The butterfly's wings had not been able to expand enough in the jar. When let out, all it
could do was walk down her driveway. Crippled. Unable to fly.
Peter's view of the Messiah was too small to include the larger reality of Jesus.
Peter saw Jesus as a great messiah who would free Israel from the tyranny of Rome. He had
no place in his understanding for a Messiah who must undergo great suffering, and be
rejected, and be killed.
When Jesus tried to open Peter's mind to this concept of a messiah, Peter began to
rebuke Jesus, to tell him off. To tell him "that's no way to be a messiah." How
do you expect to get anywhere like that? You'll never get followers that way. A dead
messiah. Sure.
Jesus told Peter that he was looking at things with too-human eyes, and not with
the eyes of the divine. He was limiting his reality, his jar was too small, to include a
God who would allow such suffering of a chosen messiah.
Then Jesus went on to insist that his followers give up all such human thinking,
such limiting of the possibilities of God, to embrace their crosses, if you will, and to
give up a life which holds on to small thinking.
Small human thinking is that which sees self alone as more important than the
purposes of God. That sees one's own grasping at life as more valuable that the life which
God could bestow, in God's own way.
For what does it profit a person to gain the whole world, and forfeit his or her
life.
Mythical King Midas had the golden touch. And he could add to his wealth by
turning to Gold anything he touched .... And so he became very wealthy. But when he
accidentally touched his little daughter, he lost the one he valued most in all the world.

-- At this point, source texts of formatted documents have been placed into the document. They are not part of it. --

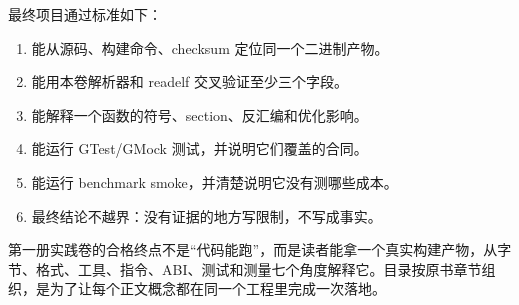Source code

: 
最终项目通过标准如下：

\begin{enumerate}
  \item 能从源码、构建命令、checksum 定位同一个二进制产物。
  \item 能用本卷解析器和 readelf 交叉验证至少三个字段。
  \item 能解释一个函数的符号、section、反汇编和优化影响。
  \item 能运行 GTest/GMock 测试，并说明它们覆盖的合同。
  \item 能运行 benchmark smoke，并清楚说明它没有测哪些成本。
  \item 最终结论不越界：没有证据的地方写限制，不写成事实。
\end{enumerate}

\begin{rubricbox}
第一册实践卷的合格终点不是“代码能跑”，而是读者能拿一个真实构建产物，从字节、格式、工具、指令、ABI、测试和测量七个角度解释它。目录按原书章节组织，是为了让每个正文概念都在同一个工程里完成一次落地。
\end{rubricbox}
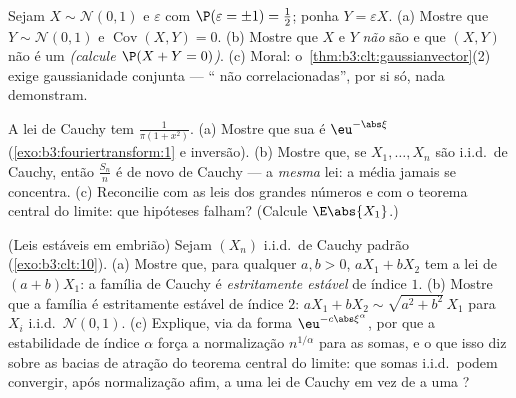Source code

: \begin{exercise}[$\star\star\star$]\label{exo:b3:clt:9}
Sejam $X \sim \mathcal N(0,1)$ e $\varepsilon$  com $\P(\varepsilon = \pm1) = \frac12$; ponha $Y =
\varepsilon X$.
(a) Mostre que $Y \sim \mathcal N(0,1)$ e $\operatorname{Cov}(X, Y) = 0$.
(b) Mostre que $X$ e $Y$ \emph{não} são  e que
$(X, Y)$ não é um  \emph{(calcule $\P(X + Y =
0)$)}.
(c) Moral: o~\cref{thm:b3:clt:gaussianvector}(2) exige gaussianidade conjunta ---
`` não correlacionadas'', por si só, nada demonstram.
\end{exercise}

\begin{exercise}[$\star\star$]\label{exo:b3:clt:10}
A lei de Cauchy tem  $\frac1{\pi(1 + x^2)}$.
(a) Mostre que sua  é $\eu^{-\abs\xi}$ (\cref{exo:b3:fouriertransform:1} e
inversão).
(b) Mostre que, se $X_1, \dots, X_n$ são i.i.d.\ de Cauchy, então $\frac{S_n}n$ é de novo de
Cauchy --- a \emph{mesma} lei: a média jamais se concentra.
(c) Reconcilie com as leis dos grandes números e com o teorema central
do limite: que hipóteses falham? (Calcule $\E\abs{X_1}$.)
\end{exercise}

\begin{exercise}[$\star\star$]\label{exo:b3:clt:11}
(Leis estáveis em embrião) Sejam $(X_n)$ i.i.d.\ de Cauchy padrão
(\cref{exo:b3:clt:10}).
(a) Mostre que, para qualquer $a, b > 0$, $aX_1 + bX_2$ tem a lei de $(a + b)X_1$: a família
de Cauchy é \emph{estritamente estável} de índice $1$.
(b) Mostre que a família  é estritamente estável de índice
$2$: $aX_1 + bX_2 \sim \sqrt{a^2 + b^2}\,X_1$ para $X_i$ i.i.d.\ $\mathcal N(0,1)$.
(c) Explique, via  da forma $\eu^{-c\abs\xi^\alpha}$, por que a
estabilidade de índice $\alpha$ força a normalização $n^{1/\alpha}$ para as
somas, e o que isso diz sobre as bacias de atração do teorema central do
limite: que somas i.i.d.\ podem convergir, após normalização afim, a uma
lei de Cauchy em vez de a uma ?
\end{exercise}

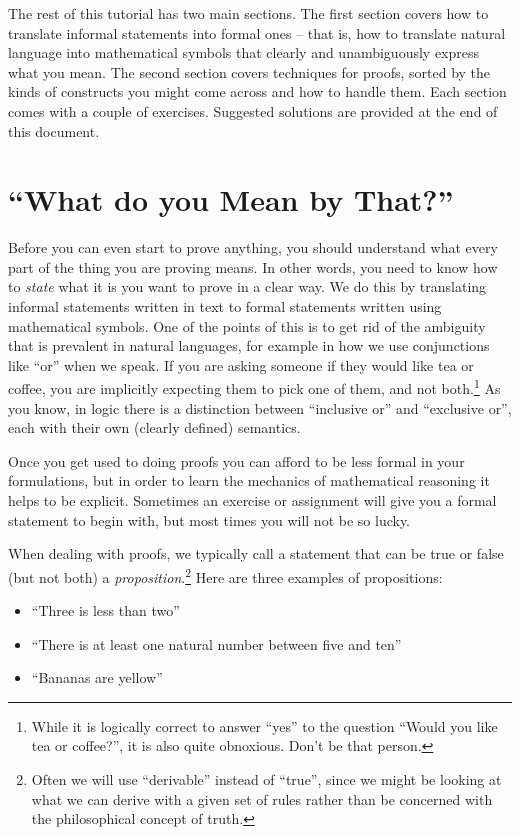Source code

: \documentclass{tufte-handout}
\newcounter{example}
\newcounter{exc:first:proof}
\begin{document}
The rest of this tutorial has two main sections.
%
The first section covers how to translate informal statements into
formal ones -- that is, how to translate natural language into
mathematical symbols that clearly and unambiguously express what
you mean.
%
The second section covers techniques for proofs, sorted by the
kinds of constructs you might come across and how to handle them.
%
%
Each section comes with a couple of exercises. Suggested solutions
are provided at the end of this document.

\section{``What do you Mean by That?''}

Before you can even start to prove anything, you should understand
what every part of the thing you are proving means. In other
words, you need to know how to \emph{state} what it is you want to
prove in a clear way. We do this by translating informal
statements written in text to formal statements written using
mathematical symbols.
%
One of the points of this is to get rid of the ambiguity that is
prevalent in natural languages, for example in how we use
conjunctions like ``or'' when we speak. If you are asking someone
if they would like tea or coffee, you are implicitly expecting
them to pick one of them, and not both.\footnote{While it is
  logically correct to answer ``yes'' to the question ``Would you
  like tea or coffee?'', it is also quite obnoxious. Don't be that
  person. } As you know, in logic there is a distinction between
``inclusive or'' and ``exclusive or'', each with their own
(clearly defined) semantics.

Once you get used to doing proofs you can afford to be less formal
in your formulations, but in order to learn the mechanics of
mathematical reasoning it helps to be explicit.
%
Sometimes an exercise or assignment will give you a formal
statement to begin with, but most times you will not be so lucky.

When dealing with proofs, we typically call a statement that can
be true or false (but not both) a
\emph{proposition}.\footnote{Often we will use ``derivable''
  instead of ``true'', since we might be looking at what we can
  derive with a given set of rules rather than be concerned with
  the philosophical concept of truth. } Here are three examples
of propositions:
\begin{itemize}
\item ``Three is less than two''
\item ``There is at least one natural number between five
and ten''
\item ``Bananas are yellow''
\end{itemize}
\end{document}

And the soul went out of him.
Alcoholics Anonymous has an expression: "Let go and let God. " What does
it mean to abandon the fearful demands of self and give space for God?
What does it mean to die to self in order that life may be renewed?

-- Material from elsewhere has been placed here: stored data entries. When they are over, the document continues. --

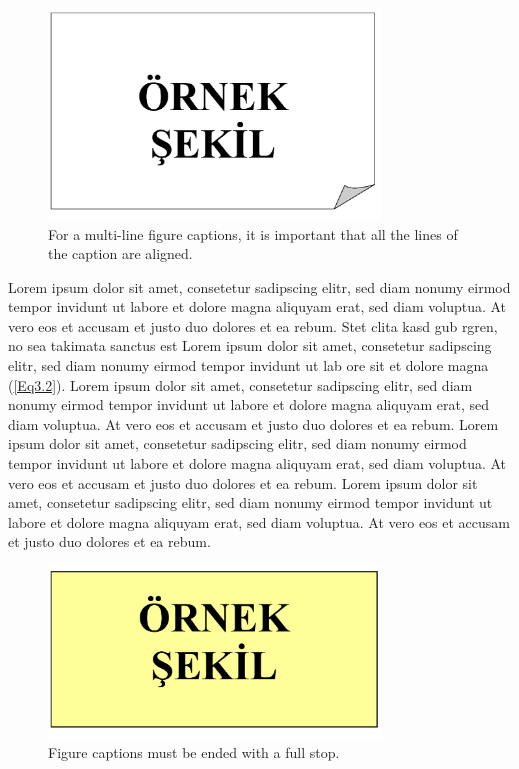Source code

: \begin{figure}
	\centering
	\includegraphics[width=250pt,keepaspectratio=true]{./fig/sekil3}
	\caption{For a multi-line figure captions, it is important that all the lines of the caption are aligned.}
	\label{Figure3.2}
\end{figure}


Lorem ipsum dolor sit amet, consetetur sadipscing elitr, sed diam nonumy eirmod tempor invidunt ut labore et dolore magna aliquyam erat, sed diam voluptua. At vero eos et accusam et justo duo dolores et ea rebum. Stet clita kasd gub rgren, no sea takimata sanctus est Lorem ipsum dolor sit amet, consetetur sadipscing elitr, sed diam nonumy eirmod tempor invidunt ut lab ore sit et dolore magna (\ref{Eq3.2}). Lorem ipsum dolor sit amet, consetetur sadipscing elitr, sed diam nonumy eirmod tempor invidunt ut labore et dolore magna aliquyam erat, sed diam voluptua. At vero eos et accusam et justo duo dolores et ea rebum. Lorem ipsum dolor sit amet, consetetur sadipscing elitr, sed diam nonumy eirmod tempor invidunt ut labore et dolore magna aliquyam erat, sed diam voluptua. At vero eos et accusam et justo duo dolores et ea rebum. Lorem ipsum dolor sit amet, consetetur sadipscing elitr, sed diam nonumy eirmod tempor invidunt ut labore et dolore magna aliquyam erat, sed diam voluptua. At vero eos et accusam et justo duo dolores et ea rebum.

\begin{figure}
	\centering
	\includegraphics[width=250pt,keepaspectratio=true]{./fig/sekil4}
	\caption{Figure captions must be ended with a full stop.}
	\label{Figure3.4}
\end{figure}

We know what it is like to try to save our life. We try to survive. We work for
financial security; we try to stay in control of everything in our life. What does it mean
to take up the cross of one's own mortality and live boldly in the presence of a loving
God?
For some people it might mean coming to terms with, and accepting, even
befriending the ultimate reality of their own deaths.
We do everything in our power to keep ourselves going, diet, exercise, caution,
And should that fail us, we repair and refurbish and even replace body parts
We hold out until the last with treatments and procedures which pain and
humiliate: depleting resources; devaluing human dignity; leaving us grasping for something
which cannot be.
We hold on to life. Unaware that our concept of Life itself Is housed in too-small
a glass jar.
For others, taking up the cross of one's own mortality and living boldly in the
presence of a loving God might mean coming to terms with limitations, handicaps, difficult
life circumstances which have heretofore caused resentment, anger or depression. It might
mean offering all that to God, knowing that Life, lived in and for God's purposes and on
God's terms may well be something different, and more glorious than our own small-jar
definition.
For others taking up the cross of one's own mortality and living boldly in the
presence of a loving God might mean being willing to change. To grow. To agree to
experience the life God would offer at whatever the price. Nailing such things as fear,
self-doubt, and excessive caution to the cross. Knowing that the Life Jesus requires of us
is simply our all. Our best. Our talents. Our simple offerings. Our self. Jesus asks for
us to let go. To stop grasping to hold on to life, so we can be given the life of God.
Jesus asks us to let go. To stop seeing life from inside a small jar, so we can be
given wings truly to fly.
Jesus asks us to follow, giving up whatever excuses we may have giving up whatever
fears may keep us trapped under glass. Jesus asks us to take up the cross so we may be
given the life God holds in loving arms on the other side of the cross.
That resurrected life of one who knows by experience the words of St. Paul,
"that neither death; nor life; nor angels; nor rulers; nor things present, nor things
to come; nor powers; nor height; nor depth; nor anything else in all creation; will be
able to separate us from the love of God in Christ Jesus our Lord. Amen.